An Assessment of National Social Science Advocacy

Sally T. Hillsman, Executive Officer

As ASA works to advance the interests of academic, scientific, and practice-oriented sociology in national policy arenas, it needs strong and effective friends in the nation’s capital to help us ensure a positive environment for science in general, the social sciences in particular, and an appropriate—or, at least, adequate—federal investment in the sciences of human behavior. Our primary Washington friend is the Consortium of Social Science Associations (COSSA), a welcome partner in a town renowned for raw politics. While ASA promotes and defends the discipline of sociology and increases its visibility, COSSA reinforces our efforts and takes the lead when lobbying is needed. COSSA collaborates with us and others to foster research-facilitating policies, communication, and mutual support among all the sciences as well as to educate the elected, appointed, and career federal officials who control and direct the nation’s federal research enterprise, including data collection and analysis in the federal mission agencies (e.g., census, criminal justice, labor, and educational statistics).

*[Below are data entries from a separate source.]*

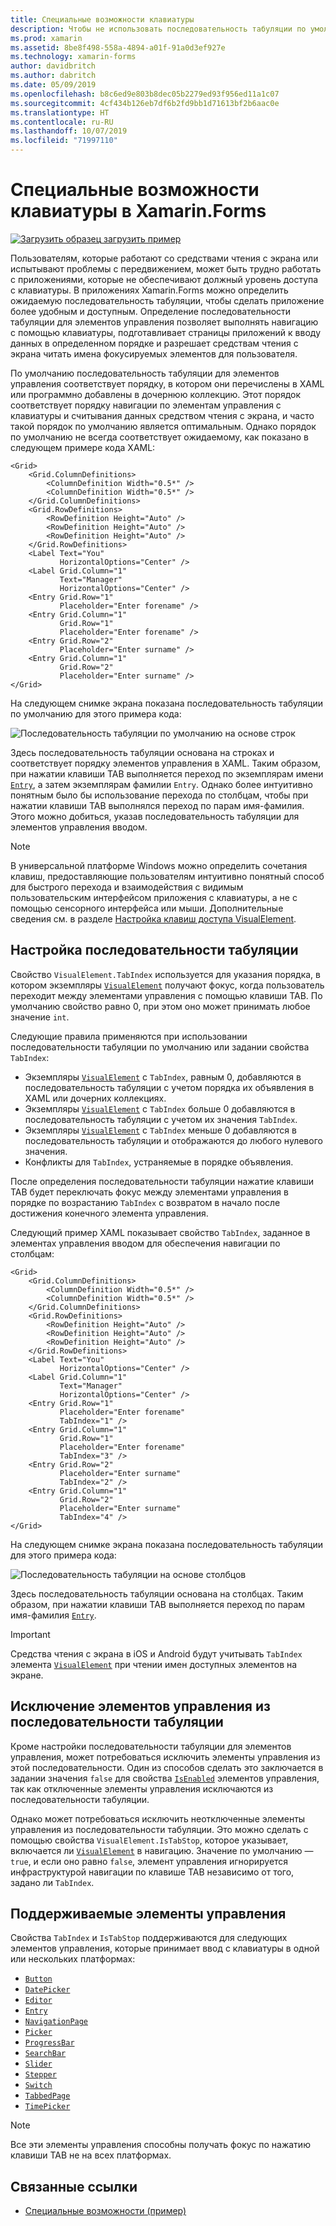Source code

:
 ```yaml
---
title: Специальные возможности клавиатуры
description: Чтобы не использовать последовательность табуляции по умолчанию, нужно настроить специальные возможности пользовательского интерфейса, указав эту последовательность с помощью свойств TabIndex и IsTabStop.
ms.prod: xamarin
ms.assetid: 8be8f498-558a-4894-a01f-91a0d3ef927e
ms.technology: xamarin-forms
author: davidbritch
ms.author: dabritch
ms.date: 05/09/2019
ms.openlocfilehash: b8c6ed9e803b8dec05b2279ed93f956ed11a1c07
ms.sourcegitcommit: 4cf434b126eb7df6b2fd9bb1d71613bf2b6aac0e
ms.translationtype: HT
ms.contentlocale: ru-RU
ms.lasthandoff: 10/07/2019
ms.locfileid: "71997110"
---
```

# <a name="keyboard-accessibility-in-xamarinforms"></a>Специальные возможности клавиатуры в Xamarin.Forms

[![Загрузить образец](~/media/shared/download.png) загрузить пример](https://docs.microsoft.com/samples/xamarin/xamarin-forms-samples/userinterface-accessibility)

Пользователям, которые работают со средствами чтения с экрана или испытывают проблемы с передвижением, может быть трудно работать с приложениями, которые не обеспечивают должный уровень доступа с клавиатуры. В приложениях Xamarin.Forms можно определить ожидаемую последовательность табуляции, чтобы сделать приложение более удобным и доступным. Определение последовательности табуляции для элементов управления позволяет выполнять навигацию с помощью клавиатуры, подготавливает страницы приложений к вводу данных в определенном порядке и разрешает средствам чтения с экрана читать имена фокусируемых элементов для пользователя.

По умолчанию последовательность табуляции для элементов управления соответствует порядку, в котором они перечислены в XAML или программно добавлены в дочернюю коллекцию. Этот порядок соответствует порядку навигации по элементам управления с клавиатуры и считывания данных средством чтения с экрана, и часто такой порядок по умолчанию является оптимальным. Однако порядок по умолчанию не всегда соответствует ожидаемому, как показано в следующем примере кода XAML:

```xaml
<Grid>
    <Grid.ColumnDefinitions>
        <ColumnDefinition Width="0.5*" />
        <ColumnDefinition Width="0.5*" />
    </Grid.ColumnDefinitions>
    <Grid.RowDefinitions>
        <RowDefinition Height="Auto" />
        <RowDefinition Height="Auto" />
        <RowDefinition Height="Auto" />
    </Grid.RowDefinitions>
    <Label Text="You"
           HorizontalOptions="Center" />
    <Label Grid.Column="1"
           Text="Manager"
           HorizontalOptions="Center" />
    <Entry Grid.Row="1"
           Placeholder="Enter forename" />
    <Entry Grid.Column="1"
           Grid.Row="1"
           Placeholder="Enter forename" />
    <Entry Grid.Row="2"
           Placeholder="Enter surname" />
    <Entry Grid.Column="1"
           Grid.Row="2"
           Placeholder="Enter surname" />
</Grid>
```

На следующем снимке экрана показана последовательность табуляции по умолчанию для этого примера кода:

![](keyboard-images/default-tab-order.png "Последовательность табуляции по умолчанию на основе строк")

Здесь последовательность табуляции основана на строках и соответствует порядку элементов управления в XAML. Таким образом, при нажатии клавиши TAB выполняется переход по экземплярам имени [`Entry`](xref:Xamarin.Forms.Entry), а затем экземплярам фамилии `Entry`. Однако более интуитивно понятным было бы использование перехода по столбцам, чтобы при нажатии клавиши TAB выполнялся переход по парам имя-фамилия. Этого можно добиться, указав последовательность табуляции для элементов управления вводом.

> [!NOTE]
> В универсальной платформе Windows можно определить сочетания клавиш, предоставляющие пользователям интуитивно понятный способ для быстрого перехода и взаимодействия с видимым пользовательским интерфейсом приложения с клавиатуры, а не с помощью сенсорного интерфейса или мыши. Дополнительные сведения см. в разделе [Настройка клавиш доступа VisualElement](~/xamarin-forms/platform/windows/visualelement-access-keys.md).

## <a name="setting-the-tab-order"></a>Настройка последовательности табуляции

Свойство `VisualElement.TabIndex` используется для указания порядка, в котором экземпляры [`VisualElement`](xref:Xamarin.Forms.VisualElement) получают фокус, когда пользователь переходит между элементами управления с помощью клавиши TAB. По умолчанию свойство равно 0, при этом оно может принимать любое значение `int`.

Следующие правила применяются при использовании последовательности табуляции по умолчанию или задании свойства `TabIndex`:

- Экземпляры [`VisualElement`](xref:Xamarin.Forms.VisualElement) с `TabIndex`, равным 0, добавляются в последовательность табуляции с учетом порядка их объявления в XAML или дочерних коллекциях.
- Экземпляры [`VisualElement`](xref:Xamarin.Forms.VisualElement) с `TabIndex` больше 0 добавляются в последовательность табуляции с учетом их значения `TabIndex`.
- Экземпляры [`VisualElement`](xref:Xamarin.Forms.VisualElement) с `TabIndex` меньше 0 добавляются в последовательность табуляции и отображаются до любого нулевого значения.
- Конфликты для `TabIndex`, устраняемые в порядке объявления.

После определения последовательности табуляции нажатие клавиши TAB будет переключать фокус между элементами управления в порядке по возрастанию `TabIndex` с возвратом в начало после достижения конечного элемента управления.

Следующий пример XAML показывает свойство `TabIndex`, заданное в элементах управления вводом для обеспечения навигации по столбцам:

```xaml
<Grid>
    <Grid.ColumnDefinitions>
        <ColumnDefinition Width="0.5*" />
        <ColumnDefinition Width="0.5*" />
    </Grid.ColumnDefinitions>
    <Grid.RowDefinitions>
        <RowDefinition Height="Auto" />
        <RowDefinition Height="Auto" />
        <RowDefinition Height="Auto" />
    </Grid.RowDefinitions>
    <Label Text="You"
           HorizontalOptions="Center" />
    <Label Grid.Column="1"
           Text="Manager"
           HorizontalOptions="Center" />
    <Entry Grid.Row="1"
           Placeholder="Enter forename"
           TabIndex="1" />
    <Entry Grid.Column="1"
           Grid.Row="1"
           Placeholder="Enter forename"
           TabIndex="3" />
    <Entry Grid.Row="2"
           Placeholder="Enter surname"
           TabIndex="2" />
    <Entry Grid.Column="1"
           Grid.Row="2"
           Placeholder="Enter surname"
           TabIndex="4" />
</Grid>
```

На следующем снимке экрана показана последовательность табуляции для этого примера кода:

![](keyboard-images/correct-tab-order.png "Последовательность табуляции на основе столбцов")

Здесь последовательность табуляции основана на столбцах. Таким образом, при нажатии клавиши TAB выполняется переход по парам имя-фамилия [`Entry`](xref:Xamarin.Forms.Entry).

> [!IMPORTANT]
> Средства чтения с экрана в iOS и Android будут учитывать `TabIndex` элемента [`VisualElement`](xref:Xamarin.Forms.VisualElement) при чтении имен доступных элементов на экране.

## <a name="excluding-controls-from-the-tab-order"></a>Исключение элементов управления из последовательности табуляции

Кроме настройки последовательности табуляции для элементов управления, может потребоваться исключить элементы управления из этой последовательности. Один из способов сделать это заключается в задании значения `false` для свойства [`IsEnabled`](xref:Xamarin.Forms.VisualElement) элементов управления, так как отключенные элементы управления исключаются из последовательности табуляции.

Однако может потребоваться исключить неотключенные элементы управления из последовательности табуляции. Это можно сделать с помощью свойства `VisualElement.IsTabStop`, которое указывает, включается ли [`VisualElement`](xref:Xamarin.Forms.VisualElement) в навигацию. Значение по умолчанию — `true`, и если оно равно `false`, элемент управления игнорируется инфраструктурой навигации по клавише TAB независимо от того, задано ли `TabIndex`.

## <a name="supported-controls"></a>Поддерживаемые элементы управления

Свойства `TabIndex` и `IsTabStop` поддерживаются для следующих элементов управления, которые принимает ввод с клавиатуры в одной или нескольких платформах:

- [`Button`](xref:Xamarin.Forms.Button)
- [`DatePicker`](xref:Xamarin.Forms.DatePicker)
- [`Editor`](xref:Xamarin.Forms.Editor)
- [`Entry`](xref:Xamarin.Forms.Entry)
- [`NavigationPage`](xref:Xamarin.Forms.NavigationPage)
- [`Picker`](xref:Xamarin.Forms.Picker)
- [`ProgressBar`](xref:Xamarin.Forms.ProgressBar)
- [`SearchBar`](xref:Xamarin.Forms.SearchBar)
- [`Slider`](xref:Xamarin.Forms.Slider)
- [`Stepper`](xref:Xamarin.Forms.Stepper)
- [`Switch`](xref:Xamarin.Forms.Switch)
- [`TabbedPage`](xref:Xamarin.Forms.TabbedPage)
- [`TimePicker`](xref:Xamarin.Forms.TimePicker)

> [!NOTE]
> Все эти элементы управления способны получать фокус по нажатию клавиши TAB не на всех платформах.

## <a name="related-links"></a>Связанные ссылки

- [Специальные возможности (пример)](https://docs.microsoft.com/samples/xamarin/xamarin-forms-samples/userinterface-accessibility)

Social Sciences’ Best Friend in Washington

COSSA was founded in May 1981 by social science societies, including ASA and the Social Science Research Council, in response to the then new Reagan Administration’s Office of Management and Budget (OMB) proposal for dramatic cuts in the social and behavioral science program of the National Science Foundation (NSF). While the issues needing social science advocacy are ever-changing, and the political context evolves daily, there has been scarcely a moment’s lull since the Reagan years. COSSA’s plate has increased in size and complexity because of need and its history of success, its seasoned and experienced leadership, and the widespread perception of its effectiveness.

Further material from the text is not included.